Not being a Ruby/Rails developer, I did some research and found that this behavior could be disabled until Rails 4, and afterwards developers have been resorting to some hacks (null database connection). The latter of course requires intimate knowledge of the application, in order to avoid breaking anything.
While searching for a better solution I found this commit which seems similar in spirit. So my questions are:
are the developers already working on the matter, or are there technical reasons why this cannot be done?
if some parts of the task indeed require the database connection, would it be feasible to split the task into two (or more), so that some work (e.g. compiling locales, minifying JS and CSS) can be done at build time?
is there a known workaround at this moment (e.g. “null database” as mentioned above)?
We store the themes in the database (they are edited in the admin UI) so the CSS is inside PostgreSQL so you need the database connection at build time to be able to precompile those.
Would it be thinkable to implement the build of locales separately (to be run at build time)?
Also, I can imagine that some environments (it is so for me at least) might not want to allow changing themes: would it be possible to provide an alternative storage for CSS in this case?
We did discuss the idea of a switch that would disable the whole Customization UI, allowing the CSS files to be compiled in build time and uploaded to object storage during build (aka the same as the JS core / plugins).
However, that is a very niche case, that would only appeal to enterprise-y deployments while providing zero value to 99% of the communities on the web.
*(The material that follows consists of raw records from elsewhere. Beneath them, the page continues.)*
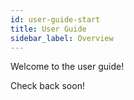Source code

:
 ```yaml
---
id: user-guide-start
title: User Guide
sidebar_label: Overview
---
```


Welcome to the user guide!

Check back soon!

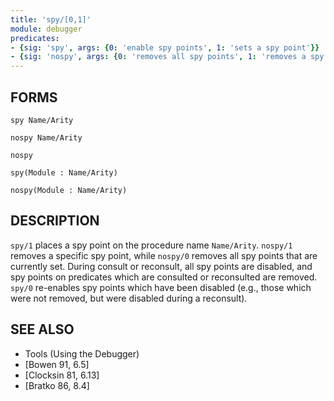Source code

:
 ```yaml
---
title: 'spy/[0,1]'
module: debugger
predicates:
- {sig: 'spy', args: {0: 'enable spy points', 1: 'sets a spy point'}}
- {sig: 'nospy', args: {0: 'removes all spy points', 1: 'removes a spy point'}}
---
```


## FORMS

```
spy Name/Arity

nospy Name/Arity

nospy

spy(Module : Name/Arity)

nospy(Module : Name/Arity)
```

## DESCRIPTION

`spy/1` places a spy point on the procedure name `Name/Arity`. `nospy/1` removes a specific spy point, while `nospy/0` removes all spy points that are currently set. During consult or reconsult, all spy points are disabled, and spy points on predicates which are consulted or reconsulted are removed. `spy/0` re-enables spy points which have been disabled (e.g., those which were not removed, but were disabled during a reconsult).


## SEE ALSO

- Tools (Using the Debugger)
- [Bowen 91, 6.5]
- [Clocksin 81, 6.13]
- [Bratko 86, 8.4]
So that isn’t in our roadmap and it is a pretty hard sell to put work on this over developing new features or performance work.
Can you tell us more about your environment and use case?
Good to know that the idea has already been discussed. I do understand that the amount of work for the change is probably too large to be justifiable.
In my case, discourse will be associated to a pre-existing website, so there will be a fixed custom theme to match the one of the website: it would not make sense to change it dynamically.
Oh: well, when I build the image, I work on my development laptop. The image is then pushed to a repository, and the final system (VPS on DigitalOcean) pulls it from there.
The database sits in a volume on the VPS, so it cannot be updated on my laptop: this would require me to stop discourse, rsync the database to my laptop, build and push the image, and finally restart discourse…
So you are running the database and the application all inside one droplet?
In that case sticking with our official install guide, which results in a droplet with application and database in the same droplet will give you a fully functional site, that can be updated from the web interface and optionally from the command line with a full image rebuild.
If by this you mean “directly on the host”, then no. They are running in a container, specifically a podman container. Ideally, I would split the container into multiple ones (one for discourse, one for postgres, one for redis…) but this connects with the issue that we are discussing, so I am still unsure on the proper course of action.
Seems unsafe to me. I generally test the containers in my development environment before deploying to production. Further, ideally containers should be read-only.
You can split those containers and then run the image bootstrap process in another, short-lived droplet. Since droplets are charged hourly that will be cheap. You can even leverage droplet private networking between the database container host and the “build” container host.
Hehe, thank you for the idea, but that starts to be complicated. Furthermore, it wont solve the problem, because we still have to stop discourse and wait for the bootstrap process, or there might be inconsistent data.
Seems like we will need to live with a long downtime (5-6 minutes for migration and precompilation) on upgrade. Still, I would appreciate if you guys could keep a low-priority issue in the tracker, maybe with a link to this topic.
Good to know, thank you. In this case, I will definitely split the containers, which is a better architecture anyway.
However, I fail to see how this makes a difference? If I am not mistaken, all containers will share all host CPUs (unless configured otherwise), so processes should be run in parallel in both cases. Am I missing something?
Your old container will be running while the new one is bootstrapping. Then you can quickly switch off the old one and start the new one, so downtime will be shorter.